Dear Editor,

Thank you very much for giving us the opportunity to respond to the comment of Hani et al. on some methodological aspects of our study on the success of fitting a pessary in women in primary care.

The first comment by Hanis et al. is on the cross-sectional design of our study, which would make it difficult to draw conclusions on the predictors of fitting success, as this would require a longitudinal study. We do not agree with this comment: In a cross-sectional study, it is possible to study diagnostic predictors, with the diagnosis in our study being unsuccessful pessary fitting [1]. We agree that no causal inferences should be made in prediction studies (diagnostic and prognostic). That is why we stated in our conclusions: “Our results indicated that lower age, higher BMI, and underactive or inactive pelvic floor muscle function were associated with a higher risk of unsuccessful pessary fitting.”
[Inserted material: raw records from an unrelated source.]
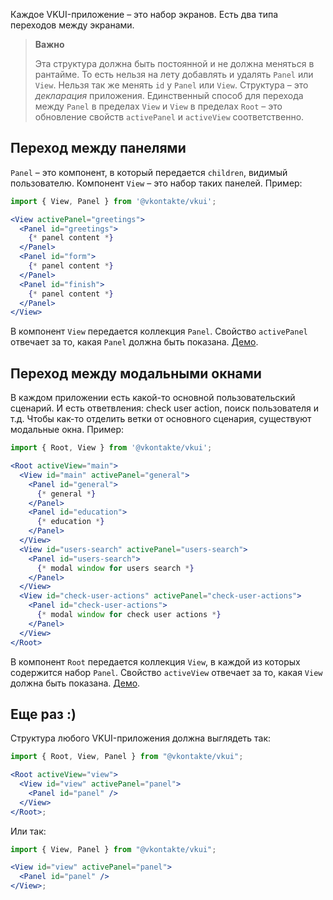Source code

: Каждое VKUI-приложение – это набор экранов. Есть два типа переходов между экранами.

> **Важно**
>
> Эта структура должна быть постоянной и не должна меняться в рантайме. То есть нельзя на лету добавлять и
> удалять `Panel` или `View`. Нельзя так же менять `id` у `Panel` или `View`. Структура – это _декларация_ приложения.
> Единственный способ для перехода между `Panel` в пределах `View` и `View` в пределах `Root` – это обновление свойств `activePanel`
> и `activeView` соответственно.

## Переход между панелями

`Panel` – это компонент, в который передается `children`, видимый пользователю. Компонент `View` – это набор таких панелей. Пример:

```jsx static
import { View, Panel } from '@vkontakte/vkui';

<View activePanel="greetings">
  <Panel id="greetings">
    {* panel content *}
  </Panel>
  <Panel id="form">
    {* panel content *}
  </Panel>
  <Panel id="finish">
    {* panel content *}
  </Panel>
</View>
```

В компонент `View` передается коллекция `Panel`. Свойство `activePanel` отвечает за то, какая `Panel` должна быть показана. [Демо](#!/View).

## Переход между модальными окнами

В каждом приложении есть какой-то основной пользовательский сценарий. И есть ответвления: check user action, поиск пользователя и т.д.
Чтобы как-то отделить ветки от основного сценария, существуют модальные окна. Пример:

```jsx static
import { Root, View } from '@vkontakte/vkui';

<Root activeView="main">
  <View id="main" activePanel="general">
    <Panel id="general">
      {* general *}
    </Panel>
    <Panel id="education">
      {* education *}
    </Panel>
  </View>
  <View id="users-search" activePanel="users-search">
    <Panel id="users-search">
      {* modal window for users search *}
    </Panel>
  </View>
  <View id="check-user-actions" activePanel="check-user-actions">
    <Panel id="check-user-actions">
      {* modal window for check user actions *}
    </Panel>
  </View>
</Root>
```

В компонент `Root` передается коллекция `View`, в каждой из которых содержится набор `Panel`. Свойство
`activeView` отвечает за то, какая `View` должна быть показана. [Демо](#!/Root).

## Еще раз :)

Структура любого VKUI-приложения должна выглядеть так:

```jsx static
import { Root, View, Panel } from "@vkontakte/vkui";

<Root activeView="view">
  <View id="view" activePanel="panel">
    <Panel id="panel" />
  </View>
</Root>;
```

Или так:

```jsx static
import { View, Panel } from "@vkontakte/vkui";

<View id="view" activePanel="panel">
  <Panel id="panel" />
</View>;
```

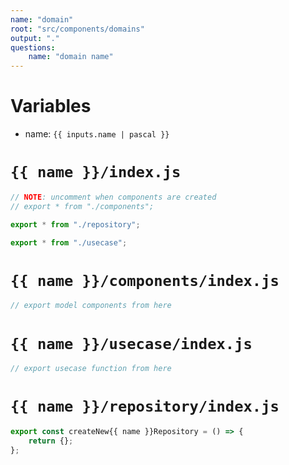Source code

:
 ```yaml
---
name: "domain"
root: "src/components/domains"
output: "."
questions:
    name: "domain name"
---
```


# Variables

-   name: `{{ inputs.name | pascal }}`

# `{{ name }}/index.js`

```jsx
// NOTE: uncomment when components are created
// export * from "./components";

export * from "./repository";

export * from "./usecase";
```

# `{{ name }}/components/index.js`

```jsx
// export model components from here
```

# `{{ name }}/usecase/index.js`

```jsx
// export usecase function from here
```

# `{{ name }}/repository/index.js`

```jsx
export const createNew{{ name }}Repository = () => {
    return {};
};
```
In their second comment, Hanis et al. argue that considering the variables age, BMI, and pelvic floor muscle function as independent predictors is an optimistic interpretation. It will be clear from our response on the first comment that we indeed were very careful in interpreting the associations we found in our cross-sectional study. We agree that bootstrapping or other methods of internal validation are valuable techniques to correct a model for so-called overoptimism. This is particularly important when it is intended that the model is applicable directly to patients in clinical practice. In our study, however, the aim was more modest, i.e., to generate hypotheses about what the independent predictive factors are, as stated in the Discussion section. Given our sample size, construction of a final model was beyond our scope. We concluded that ’further research is needed to confirm the associations we found, and prediction models must be validated in other primary care populations,” which is external validation. We thank the authors for emphasizing once again which methodological considerations should play a role in developing prediction models.